I'm currently using Capital One Prime +.9% card. Current variable rate is at 3.5%

The Canadian banks are starting to increase fees because the American banks are doing it.


----------



## canabiz (Apr 4, 2009)

confusion said:


> Do you have to get a HELOC from the same institution your mortgage is from?
> 
> Or can you get a HELOC from any bank?
> 
> ...


confusion, you can get a HELOC from any financial institution as long as you get approved although a lot of folks like to get the HELOC from the same institution they got their mortgage from, just make it a tad easier to organize stuff. Some of them are tied into the mortgage i.e. as you pay down the mortgage principle, the HELOC amount goes up. In addition, rates are pretty competitive these days anyway. 
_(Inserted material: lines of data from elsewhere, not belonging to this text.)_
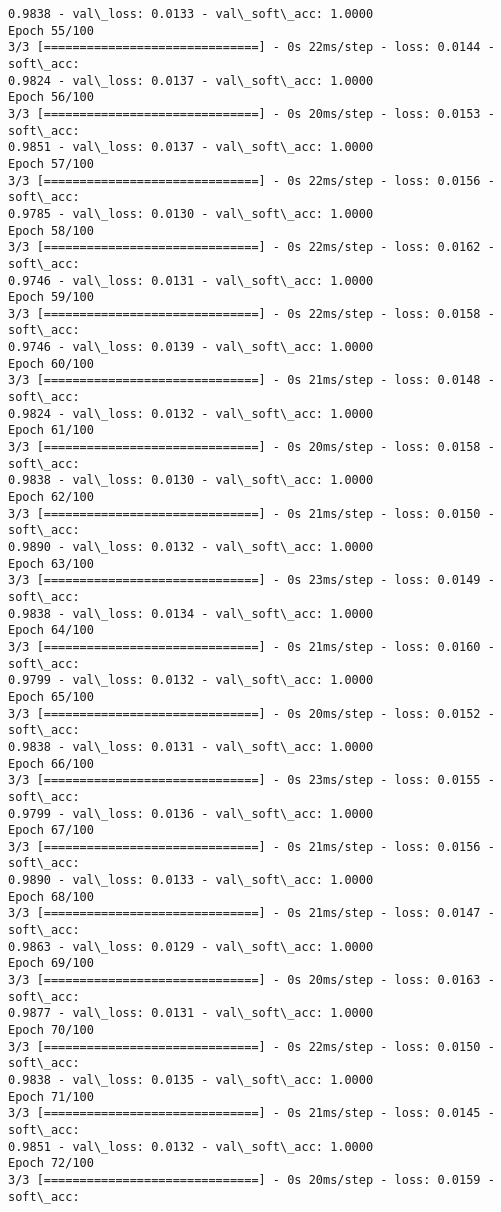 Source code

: \documentclass[11pt]{article}
\begin{document}
\begin{Verbatim}[commandchars=\\\{\}]
0.9838 - val\_loss: 0.0133 - val\_soft\_acc: 1.0000
Epoch 55/100
3/3 [==============================] - 0s 22ms/step - loss: 0.0144 - soft\_acc:
0.9824 - val\_loss: 0.0137 - val\_soft\_acc: 1.0000
Epoch 56/100
3/3 [==============================] - 0s 20ms/step - loss: 0.0153 - soft\_acc:
0.9851 - val\_loss: 0.0137 - val\_soft\_acc: 1.0000
Epoch 57/100
3/3 [==============================] - 0s 22ms/step - loss: 0.0156 - soft\_acc:
0.9785 - val\_loss: 0.0130 - val\_soft\_acc: 1.0000
Epoch 58/100
3/3 [==============================] - 0s 22ms/step - loss: 0.0162 - soft\_acc:
0.9746 - val\_loss: 0.0131 - val\_soft\_acc: 1.0000
Epoch 59/100
3/3 [==============================] - 0s 22ms/step - loss: 0.0158 - soft\_acc:
0.9746 - val\_loss: 0.0139 - val\_soft\_acc: 1.0000
Epoch 60/100
3/3 [==============================] - 0s 21ms/step - loss: 0.0148 - soft\_acc:
0.9824 - val\_loss: 0.0132 - val\_soft\_acc: 1.0000
Epoch 61/100
3/3 [==============================] - 0s 20ms/step - loss: 0.0158 - soft\_acc:
0.9838 - val\_loss: 0.0130 - val\_soft\_acc: 1.0000
Epoch 62/100
3/3 [==============================] - 0s 21ms/step - loss: 0.0150 - soft\_acc:
0.9890 - val\_loss: 0.0132 - val\_soft\_acc: 1.0000
Epoch 63/100
3/3 [==============================] - 0s 23ms/step - loss: 0.0149 - soft\_acc:
0.9838 - val\_loss: 0.0134 - val\_soft\_acc: 1.0000
Epoch 64/100
3/3 [==============================] - 0s 21ms/step - loss: 0.0160 - soft\_acc:
0.9799 - val\_loss: 0.0132 - val\_soft\_acc: 1.0000
Epoch 65/100
3/3 [==============================] - 0s 20ms/step - loss: 0.0152 - soft\_acc:
0.9838 - val\_loss: 0.0131 - val\_soft\_acc: 1.0000
Epoch 66/100
3/3 [==============================] - 0s 23ms/step - loss: 0.0155 - soft\_acc:
0.9799 - val\_loss: 0.0136 - val\_soft\_acc: 1.0000
Epoch 67/100
3/3 [==============================] - 0s 21ms/step - loss: 0.0156 - soft\_acc:
0.9890 - val\_loss: 0.0133 - val\_soft\_acc: 1.0000
Epoch 68/100
3/3 [==============================] - 0s 21ms/step - loss: 0.0147 - soft\_acc:
0.9863 - val\_loss: 0.0129 - val\_soft\_acc: 1.0000
Epoch 69/100
3/3 [==============================] - 0s 20ms/step - loss: 0.0163 - soft\_acc:
0.9877 - val\_loss: 0.0131 - val\_soft\_acc: 1.0000
Epoch 70/100
3/3 [==============================] - 0s 22ms/step - loss: 0.0150 - soft\_acc:
0.9838 - val\_loss: 0.0135 - val\_soft\_acc: 1.0000
Epoch 71/100
3/3 [==============================] - 0s 21ms/step - loss: 0.0145 - soft\_acc:
0.9851 - val\_loss: 0.0132 - val\_soft\_acc: 1.0000
Epoch 72/100
3/3 [==============================] - 0s 20ms/step - loss: 0.0159 - soft\_acc:

\end{Verbatim}
\end{document}
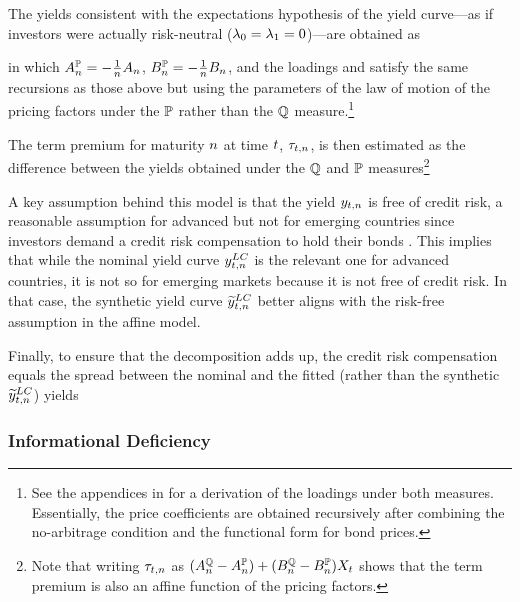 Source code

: {The yields consistent with the expectations hypothesis of the yield curve---as if investors were actually risk-neutral (\(\lambda_{0} = \lambda_{1} = 0\))---are obtained as
	
\noindent in which \(A_{n}^{\mathbb{P}} = - \frac{1}{n} A_{n}\), \(B_{n}^{\mathbb{P}} = - \frac{1}{n} B_{n}\), and the loadings  and  satisfy the same recursions as those above but using the parameters of the law of motion of the pricing factors under the \(\mathbb{P}\) rather than the \(\mathbb{Q}\) measure.\footnote{ See the appendices in \cite{Lloyd:2020} for a derivation of the loadings under both measures. Essentially, the price coefficients are obtained recursively after combining the no-arbitrage condition and the functional form for bond prices.}

The term premium for maturity \(n\) at time \(t\), \(\tau_{t,n}\), is then estimated as the difference between the yields obtained under the \(\mathbb{Q}\) and \(\mathbb{P}\) measures\footnote{ Note that writing \(\tau_{t,n}\) as \( (A_{n}^{\mathbb{Q}} - A_{n}^{\mathbb{P}}) + (B_{n}^{\mathbb{Q}}  - B_{n}^{\mathbb{P}}) X_{t} \) shows that the term premium is also an affine function of the pricing factors.}
	
A key assumption behind this model is that the yield \(y_{t,n}\) is free of credit risk, a reasonable assumption for advanced but not for emerging countries since investors demand a credit risk compensation to hold their bonds \citep{DuSchreger:2016JoF}. 
This implies that while the nominal yield curve \(y_{t,n} ^{LC}\) is the relevant one for advanced countries, it is not so for emerging markets because it is not free of credit risk.
In that case, the synthetic yield curve \(\widetilde{y}_{t,n} ^{LC}\) better aligns with the risk-free assumption in the affine model.

Finally, to ensure that the decomposition adds up, the credit risk compensation equals the spread between the nominal 
and the fitted (rather than the synthetic \(\widetilde{y}_{t,n} ^{LC}\)) yields %
	

\subsubsection{Informational Deficiency} \label{sec:Identification}
\iftoggle{toclinks}{\gototoc}{} %

}
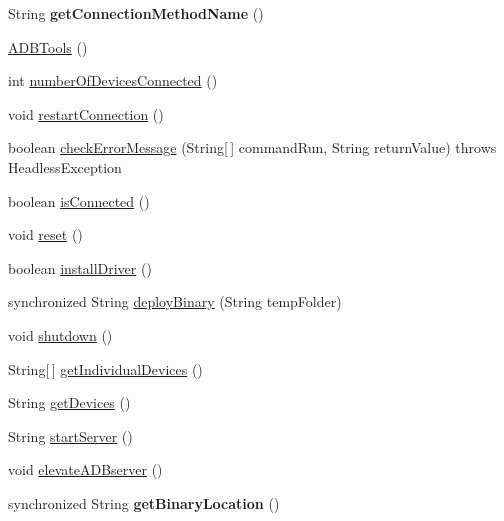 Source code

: \begin{DoxyCompactItemize}
\item 
\hypertarget{class_c_a_s_u_a_l_1_1communicationstools_1_1adb_1_1_a_d_b_tools_a2db7508e0a471d6dfb6f0379c840ca19}{String {\bfseries get\-Connection\-Method\-Name} ()}\label{class_c_a_s_u_a_l_1_1communicationstools_1_1adb_1_1_a_d_b_tools_a2db7508e0a471d6dfb6f0379c840ca19}

\item 
\hyperlink{class_c_a_s_u_a_l_1_1communicationstools_1_1adb_1_1_a_d_b_tools_aee532a6f0b295c9dc7f7eae458cc5a16}{A\-D\-B\-Tools} ()
\item 
int \hyperlink{class_c_a_s_u_a_l_1_1communicationstools_1_1adb_1_1_a_d_b_tools_a461c82203be61146b20039ecdf3a7ae7}{number\-Of\-Devices\-Connected} ()
\item 
void \hyperlink{class_c_a_s_u_a_l_1_1communicationstools_1_1adb_1_1_a_d_b_tools_ab15b541c5d89d360a9f46fb3f5d76315}{restart\-Connection} ()
\item 
boolean \hyperlink{class_c_a_s_u_a_l_1_1communicationstools_1_1adb_1_1_a_d_b_tools_a99c2fc63670a380b23c24753a036efec}{check\-Error\-Message} (String\mbox{[}$\,$\mbox{]} command\-Run, String return\-Value)  throws Headless\-Exception 
\item 
boolean \hyperlink{class_c_a_s_u_a_l_1_1communicationstools_1_1adb_1_1_a_d_b_tools_a4c683a1a71f68b1c50eadd438e7c3ed5}{is\-Connected} ()
\item 
void \hyperlink{class_c_a_s_u_a_l_1_1communicationstools_1_1adb_1_1_a_d_b_tools_aa91551344ddd6724490d06e7570b10d7}{reset} ()
\item 
boolean \hyperlink{class_c_a_s_u_a_l_1_1communicationstools_1_1adb_1_1_a_d_b_tools_ad02bc45e68c3b2102004309374a278e6}{install\-Driver} ()
\item 
synchronized String \hyperlink{class_c_a_s_u_a_l_1_1communicationstools_1_1adb_1_1_a_d_b_tools_a474cda9473f4e7d726fc0f780594a57d}{deploy\-Binary} (String temp\-Folder)
\item 
void \hyperlink{class_c_a_s_u_a_l_1_1communicationstools_1_1adb_1_1_a_d_b_tools_a9bdef58b74a1bfbe270ea5259ee0bd5e}{shutdown} ()
\item 
String\mbox{[}$\,$\mbox{]} \hyperlink{class_c_a_s_u_a_l_1_1communicationstools_1_1adb_1_1_a_d_b_tools_a3abf96e1e19c07136e4d9e0533023a71}{get\-Individual\-Devices} ()
\item 
String \hyperlink{class_c_a_s_u_a_l_1_1communicationstools_1_1adb_1_1_a_d_b_tools_a8d2da5fa61b82a00a60024675be69d0f}{get\-Devices} ()
\item 
String \hyperlink{class_c_a_s_u_a_l_1_1communicationstools_1_1adb_1_1_a_d_b_tools_a7b123fbc253f719b2f960f3d1481d9b8}{start\-Server} ()
\item 
void \hyperlink{class_c_a_s_u_a_l_1_1communicationstools_1_1adb_1_1_a_d_b_tools_a4a97cfb8be97201db41e6e35c5bce387}{elevate\-A\-D\-Bserver} ()
\item 
\hypertarget{class_c_a_s_u_a_l_1_1communicationstools_1_1adb_1_1_a_d_b_tools_a90f30d61fcab633f48db537aa917ca60}{synchronized String {\bfseries get\-Binary\-Location} ()}\label{class_c_a_s_u_a_l_1_1communicationstools_1_1adb_1_1_a_d_b_tools_a90f30d61fcab633f48db537aa917ca60}


\end{DoxyCompactItemize}
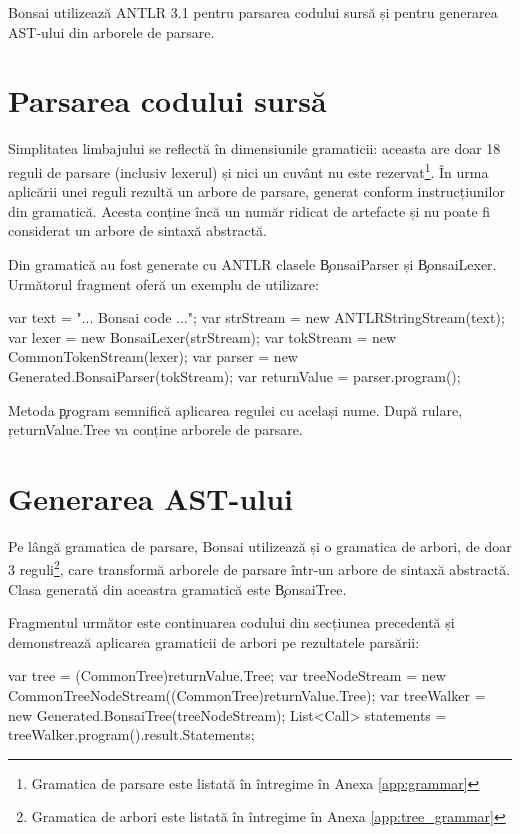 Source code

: \documentclass[12pt,a4paper]{memoir}
\begin{document}
Bonsai utilizează ANTLR 3.1 pentru parsarea codului sursă și pentru generarea AST-ului din arborele de parsare.

\section{Parsarea codului sursă}

Simplitatea limbajului se reflectă în dimensiunile gramaticii: aceasta are doar 18 reguli de parsare (inclusiv lexerul) și nici un cuvânt nu este rezervat\footnote{Gramatica de parsare este listată în întregime în Anexa \ref{app:grammar}}. În urma aplicării unei reguli rezultă un arbore de parsare, generat conform instrucțiunilor din gramatică. Acesta conține încă un număr ridicat de artefacte și nu poate fi considerat un arbore de sintaxă abstractă.

Din gramatică au fost generate cu ANTLR clasele \c{BonsaiParser} și \c{BonsaiLexer}. Următorul fragment oferă un exemplu de utilizare:

\begin{code}
var text = "... Bonsai code ...";
var strStream = new ANTLRStringStream(text);
var lexer = new BonsaiLexer(strStream);
var tokStream = new CommonTokenStream(lexer);
var parser = new Generated.BonsaiParser(tokStream);
var returnValue = parser.program();
\end{code}

Metoda \c{program} semnifică aplicarea regulei cu același nume. După rulare, \c{returnValue.Tree} va conține arborele de parsare.

\section{Generarea AST-ului}

Pe lângă gramatica de parsare, Bonsai utilizează și o gramatica de arbori, de doar 3 reguli\footnote{Gramatica de arbori este listată în întregime în Anexa \ref{app:tree_grammar}}, care transformă arborele de parsare într-un arbore de sintaxă abstractă. Clasa generată din aceastra gramatică este \c{BonsaiTree}.

Fragmentul următor este continuarea codului din secțiunea precedentă și demonstrează aplicarea gramaticii de arbori pe rezultatele parsării:

\begin{code}
var tree = (CommonTree)returnValue.Tree;
var treeNodeStream = 
    new CommonTreeNodeStream((CommonTree)returnValue.Tree);
var treeWalker = new Generated.BonsaiTree(treeNodeStream);
List<Call> statements = treeWalker.program().result.Statements;
\end{code}
\end{document}
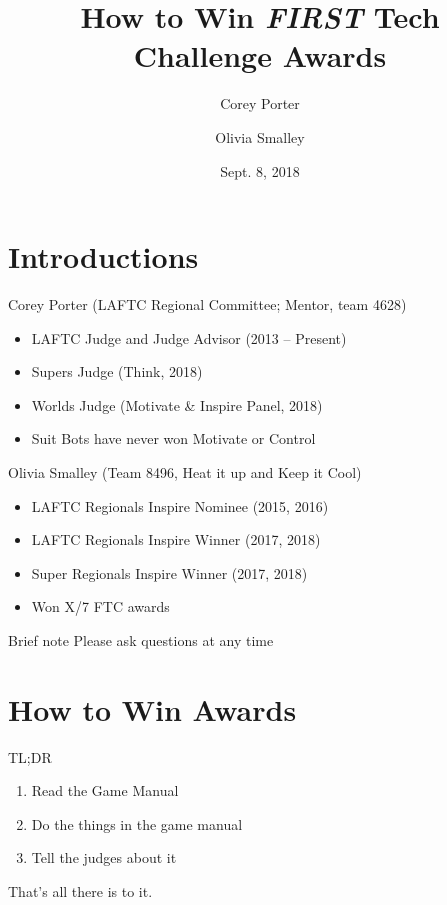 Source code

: \documentclass{beamer}
\title{How to Win \textit{FIRST} Tech Challenge Awards}
\date{Sept. 8, 2018}
\author{
  Corey Porter\\
  \and
  Olivia Smalley\\
}
\institute{\textit{FIRST} Tech Challenge Southern California}
\begin{document}
  \maketitle
  \section{Introductions}
  \begin{frame}{Corey Porter (LAFTC Regional Committee; Mentor, team 4628)}
    \begin{itemize}
    \item LAFTC Judge and Judge Advisor (2013 -- Present)
    \item Supers Judge (Think, 2018)
    \item Worlds Judge (Motivate \& Inspire Panel, 2018)
    \item Suit Bots have never won Motivate or Control
    \end{itemize}
  \end{frame}
  \begin{frame}{Olivia Smalley (Team 8496, Heat it up and Keep it Cool)}
    \begin{itemize}
    \item LAFTC Regionals Inspire Nominee (2015, 2016)
    \item LAFTC Regionals Inspire Winner (2017, 2018)
    \item Super Regionals Inspire Winner (2017, 2018)
    \item Won X/7 FTC awards
    \end{itemize}
  \end{frame}

  \begin{frame}{Brief note}
    \huge{Please ask questions at any time}
  \end{frame}

  \section{How to Win Awards}

  \begin{frame}{TL;DR}
    \begin{enumerate}
    \item{Read the Game Manual} \pause
    \item{Do the things in the game manual} \pause
    \item{Tell the judges about it} \pause
    \end{enumerate}
    \par
    That's all there is to it.
  \end{frame}
\end{document}
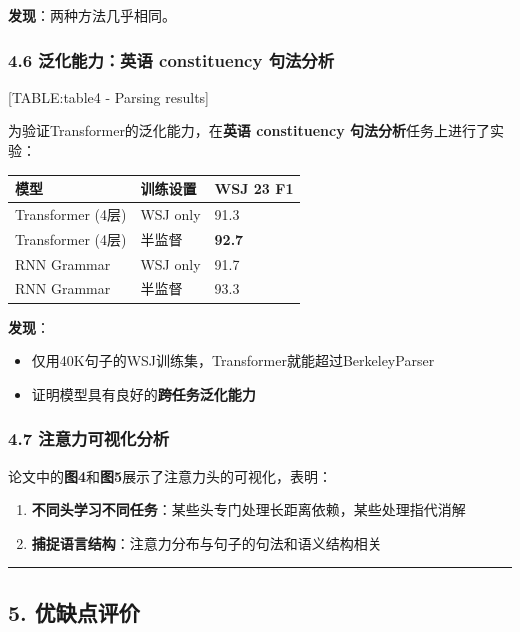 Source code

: \documentclass[11pt,a4paper]{article}
\begin{document}
\textbf{发现}：两种方法几乎相同。

\subsubsection*{4.6 泛化能力：英语 constituency 句法分析}

[TABLE:table4 - Parsing results]

为验证Transformer的泛化能力，在\textbf{英语 constituency 句法分析}任务上进行了实验：

\begin{center}
\begin{tabular}{|l|l|l|}
\hline
模型 & 训练设置 & WSJ 23 F1 \\
\hline
Transformer (4层) & WSJ only & 91.3 \\
\hline
Transformer (4层) & 半监督 & \textbf{92.7} \\
\hline
RNN Grammar & WSJ only & 91.7 \\
\hline
RNN Grammar & 半监督 & 93.3 \\
\hline
\end{tabular}
\end{center}

\textbf{发现}：
\begin{itemize}
  \item 仅用40K句子的WSJ训练集，Transformer就能超过BerkeleyParser
  \item 证明模型具有良好的\textbf{跨任务泛化能力}
\end{itemize}

\subsubsection*{4.7 注意力可视化分析}

论文中的\textbf{图4}和\textbf{图5}展示了注意力头的可视化，表明：

\begin{enumerate}
  \item \textbf{不同头学习不同任务}：某些头专门处理长距离依赖，某些处理指代消解
  \item \textbf{捕捉语言结构}：注意力分布与句子的句法和语义结构相关
\end{enumerate}

\vspace{0.5em}\noindent\rule{\textwidth}{0.4pt}\vspace{0.5em}

\subsection*{5. 优缺点评价}
\end{document}
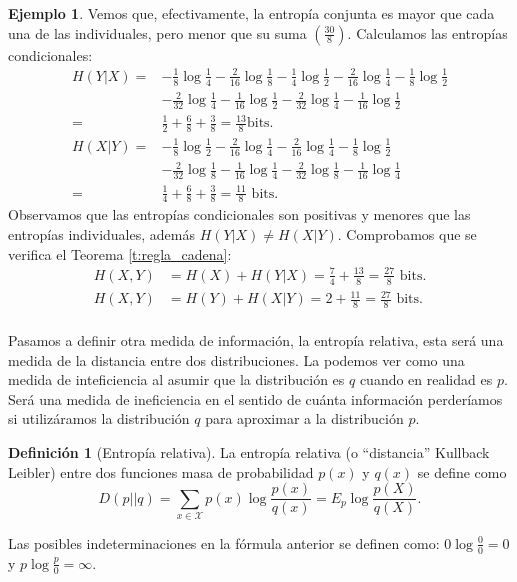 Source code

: \documentclass[10pt,a4paper]{article} %
\theoremstyle{definition}
\newtheorem{definition}{Definición}[section]
\newtheorem{example}[theorem]{Ejemplo}
\begin{document}
\begin{example}
  Vemos que, efectivamente, la entropía conjunta es mayor que cada una de las individuales, pero menor que su suma $\left( \frac{30}{8} \right )$. Calculamos las entropías condicionales:
  \begin{align*}
    H(Y|X) = &- \frac{1}{8} \log \frac{1}{4} - \frac{2}{16} \log\frac{1}{8} - \frac{1}{4} \log \frac{1}{2} - \frac{2}{16} \log \frac{1}{4} - \frac{1}{8} \log \frac{1}{2}\\
    &- \frac{2}{32} \log \frac{1}{4} - \frac{1}{16} \log \frac{1}{2} - \frac{2}{32} \log \frac{1}{4} - \frac{1}{16} \log \frac{1}{2}\\
    =& \frac{1}{2} + \frac{6}{8} + \frac{3}{8} = \frac{13}{8} \text {bits}.\\
    H(X|Y) = & - \frac{1}{8} \log \frac{1}{2} - \frac{2}{16} \log \frac{1}{4}- \frac{2}{16} \log \frac{1}{4} - \frac{1}{8} \log \frac{1}{2}\\
    &- \frac{2}{32} \log \frac{1}{8} - \frac{1}{16} \log \frac{1}{4} - \frac{2}{32} \log \frac{1}{8} - \frac{1}{16} \log \frac{1}{4}\\
    =& \frac{1}{4} + \frac{6}{8} + \frac{3}{8} = \frac{11}{8} \text{ bits}.
  \end{align*}
  Observamos que las entropías condicionales son positivas y menores que las entropías individuales, además $H(Y|X) \neq H(X|Y)$. Comprobamos que se verifica el Teorema \ref{t:regla_cadena}:
  \begin{align*}
    H(X,Y) &= H(X) + H(Y|X) = \frac{7}{4} + \frac{13}{8} = \frac{27}{8} \text{ bits}.\\
    H(X,Y) &= H(Y) + H(X|Y) = 2 + \frac{11}{8} = \frac{27}{8} \text{ bits}.\\
  \end{align*}
\end{example}

Pasamos a definir otra medida de información, la entropía relativa, esta será una medida de la distancia entre dos distribuciones. La podemos ver como una medida de inteficiencia al asumir que la distribución es $q$ cuando en realidad es $p$. Será una medida de ineficiencia en el sentido de cuánta información perderíamos si utilizáramos la distribución $q$ para aproximar a la distribución $p$.

\begin{definition}[Entropía relativa]
  La entropía relativa (o ``distancia'' Kullback Leibler) entre dos funciones masa de probabilidad $p(x)$ y $q(x)$ se define como\[
D(p||q) = \sum_{x \in \mathcal{X}}p(x) \log \frac{p(x)}{q(x)} = E_p \log \frac{p(X)}{q(X)}.
  \]
\end{definition}
Las posibles indeterminaciones en la fórmula anterior se definen como: $0 \log \frac{0}{0} = 0$ y $p \log \frac{p}{0} = \infty$.
\end{document}
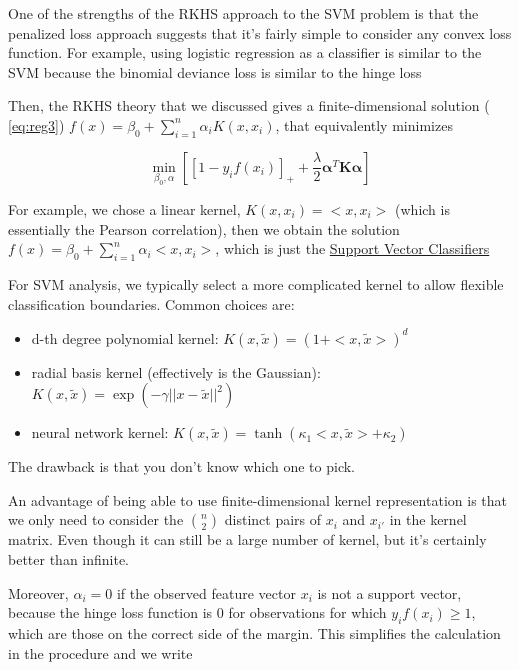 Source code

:\documentclass[
]{book}
\begin{document}
One of the strengths of the RKHS approach to the SVM problem is that the penalized loss approach suggests that it's fairly simple to consider any convex loss function. For example, using logistic regression as a classifier is similar to the SVM because the binomial deviance loss is similar to the hinge loss

Then, the RKHS theory that we discussed gives a finite-dimensional solution ( \eqref{eq:reg3}) \(f(x) = \beta_0 + \sum_{i=1}^n \alpha_i K(x, x_i)\), that equivalently minimizes

\begin{equation}
\label{eq:reg6}
\underset{\beta_0, \alpha}{\operatorname{min}} [ [1 - y_i f(x_i)]_+ + \frac{\lambda}{2} \mathbf{\alpha}^T \mathbf{K \alpha}] 
\end{equation}

For example, we chose a linear kernel, \(K(x, x_i) = <x, x_i>\) (which is essentially the Pearson correlation), then we obtain the solution \(f(x) = \beta_0 + \sum_{i=1}^n \alpha_i <x, x_i>\), which is just the \protect\hyperlink{support-vector-classifiers}{Support Vector Classifiers}

For SVM analysis, we typically select a more complicated kernel to allow flexible classification boundaries. Common choices are:

\begin{itemize}
\item
  d-th degree polynomial kernel: \(K(x, \tilde{x}) = (1 + <x, \tilde{x}>)^d\)
\item
  radial basis kernel (effectively is the Gaussian): \(K(x, \tilde{x}) = \exp(-\gamma ||x - \tilde{x}||^2 )\)
\item
  neural network kernel: \(K(x, \tilde{x}) = \tanh (\kappa_1 <x, \tilde{x}>+ \kappa_2)\)
\end{itemize}

The drawback is that you don't know which one to pick.

An advantage of being able to use finite-dimensional kernel representation is that we only need to consider the \(\binom{n}{2}\) distinct pairs of \(x_i\) and \(x_{i'}\) in the kernel matrix. Even though it can still be a large number of kernel, but it's certainly better than infinite.

Moreover, \(\alpha_i = 0\) if the observed feature vector \(x_i\) is not a support vector, because the hinge loss function is 0 for observations for which \(y_i f(x_i) \ge 1\), which are those on the correct side of the margin. This simplifies the calculation in the procedure and we write
\end{document}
I believe you need to have at least 20% equity in your home to qualify for HELOC but I don't know if that number is set in stone. You can check with your preferred financial institution.


----------



## RetireIn10Years (Apr 4, 2009)

The scumbags at scotia bank just send me a letter saying they were increasing my secured line of credit by 1% from 2.25% to 3.25%. This is after I renewed my mortgage at prime + 0.8% and moved a large chunk of it to the secured line of credit at the lower rate.


----------



## hylaride (Jun 11, 2009)

My TD HELOC is steady at 3.25. The last movement was down to that from 3.5% about 2-3 months ago...Doesn't really affect me because it's balance is 0, though.


----------



## spindle (Apr 30, 2010)

*presidents choice financial*

thought i would bring this up guys anyway i was thinking of transfering my secured borrowing account to royal bank as they offer prime plus 0.50 persent when i was pickering with president choice they said they would look at it -got a call they matched the royal banks prime + 0.50 its a competive business you guys so don't be scared to picker the royal has been advertising prime +0.50 for some time now about six mnths or so if you plan to picker do it -it worked for me.


----------